Tuesday, January 6, 2009

The housing bust is not over

Author: www.ReiBlog.org
Category: Investors Insights

Home prices still high in real terms

Using the S&P Case Shiller index for 20 major cities, US house prices in October were back at April 2004 levels and down 23% from their peak in July 2006. But bear in mind that October’s data is for deals agreed over the summer, mostly before the post-Lehman panic and the sharp deterioration in the economy. Deals being done today are likely at least another 10% cheaper though we will not have the data until the spring. The question is where might the bottom be? One approach is to look at house prices adjusted for consumer prices and ask how low house prices could go if they return to previous cyclical lows. Unfortunately, with consumer price inflation very low and falling, almost all of this adjustment will need to come from lower nominal prices. Assuming the market is today down 33% from the peak, (10% lower than the October level) there is potentially another 17 percentage points to go, which translates into about 25% off today’s level.

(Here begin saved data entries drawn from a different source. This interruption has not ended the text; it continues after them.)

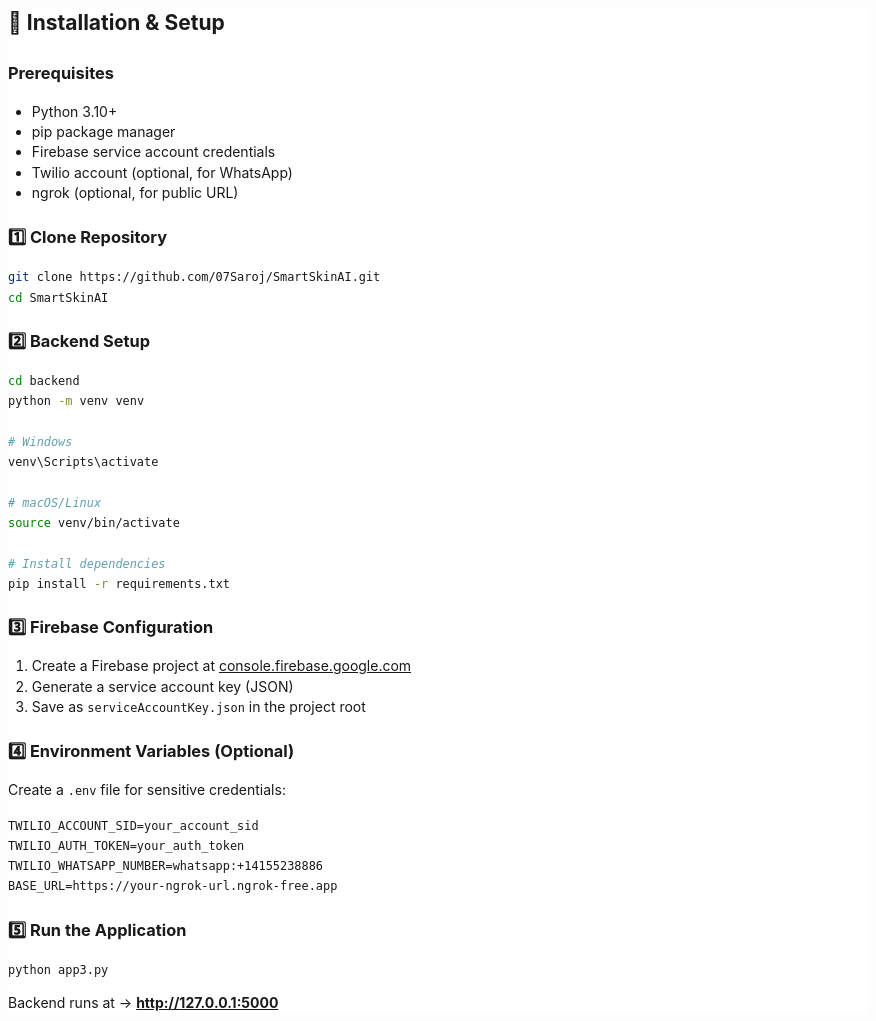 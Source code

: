 
## 🚀 Installation & Setup

### Prerequisites
- Python 3.10+
- pip package manager
- Firebase service account credentials
- Twilio account (optional, for WhatsApp)
- ngrok (optional, for public URL)

### 1️⃣ Clone Repository
```bash
git clone https://github.com/07Saroj/SmartSkinAI.git
cd SmartSkinAI
```

### 2️⃣ Backend Setup
```bash
cd backend
python -m venv venv

# Windows
venv\Scripts\activate

# macOS/Linux
source venv/bin/activate

# Install dependencies
pip install -r requirements.txt
```

### 3️⃣ Firebase Configuration
1. Create a Firebase project at [console.firebase.google.com](https://console.firebase.google.com)
2. Generate a service account key (JSON)
3. Save as `serviceAccountKey.json` in the project root

### 4️⃣ Environment Variables (Optional)
Create a `.env` file for sensitive credentials:
```env
TWILIO_ACCOUNT_SID=your_account_sid
TWILIO_AUTH_TOKEN=your_auth_token
TWILIO_WHATSAPP_NUMBER=whatsapp:+14155238886
BASE_URL=https://your-ngrok-url.ngrok-free.app
```

### 5️⃣ Run the Application
```bash
python app3.py
```
Backend runs at → **http://127.0.0.1:5000**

Some people question whether house prices need to go back down to previous lows in real terms. There are arguments that the average size of houses has increased (true) and that mortgage rates are lower (true) and that real incomes are higher (not really true in the US for the median family over the last 20 years). But long-term data compiled by Robert Shiller shows that the real house price in the US was on a flat trend between about 1950 and 2000, which suggests that expecting a return to prior cycle lows is perfectly reasonable1. Indeed there are several arguments which suggest that prices could even overshoot these levels on the downside; a reaction to the biggest US housing bubble ever, a response to the credit crunch which is making it hard for potential buyers to obtain a mortgage; and the serious problem of finding down-payments now. Time will tell, but analysis of the supply and demand picture is not encouraging for those looking for a trough in house prices soon.

Supply is still much too high

All the measures of housing inventory are still elevated whether measured in numbers or in relation to (admittedly) low sales. We can break out supply into foreclosures, completed new houses and owners seeking to sell. Foreclosures reached 2.97% of total mortgages in Q3 compared with a normal 1-1.5% and, despite government efforts to stem the flood, little has been achieved so far. More than 12% of sub-prime mortgages are now in foreclosure and the number of Alt-A mortgages in trouble is rising rapidly too. Recent figures showed that even where loans are modified (with lower interest rates and in some cases reduced principal) more than half of borrowers are delinquent again within 6 months. This is partly a reflection of the weak economy but is also because borrowers are reluctant to service a mortgage when the house value keeps falling. The supply of completed new houses is also still high. Although housing starts have recently fallen to low levels, the number of completions is still running at over 1 million, reflecting the natural delay. Also, even though most new houses are built to order, cancellation rates have been high in the last 2 years, leaving builders with inventory to shift. Both foreclosure sales and many new home sales are “forced” sales in that the bank or developer needs to sell. Some of the existing home inventory may not be “forced” and people may be reluctant to sell for low offers, so some of these house could come off the market, but then in many cases those people will stop looking to buy another house. Another statistic gathered by the government is the number of vacant homes for sale and this is running more than a million higher than normal. Some may be new homes and foreclosures but some are probably existing owners who have already moved out and need to sell.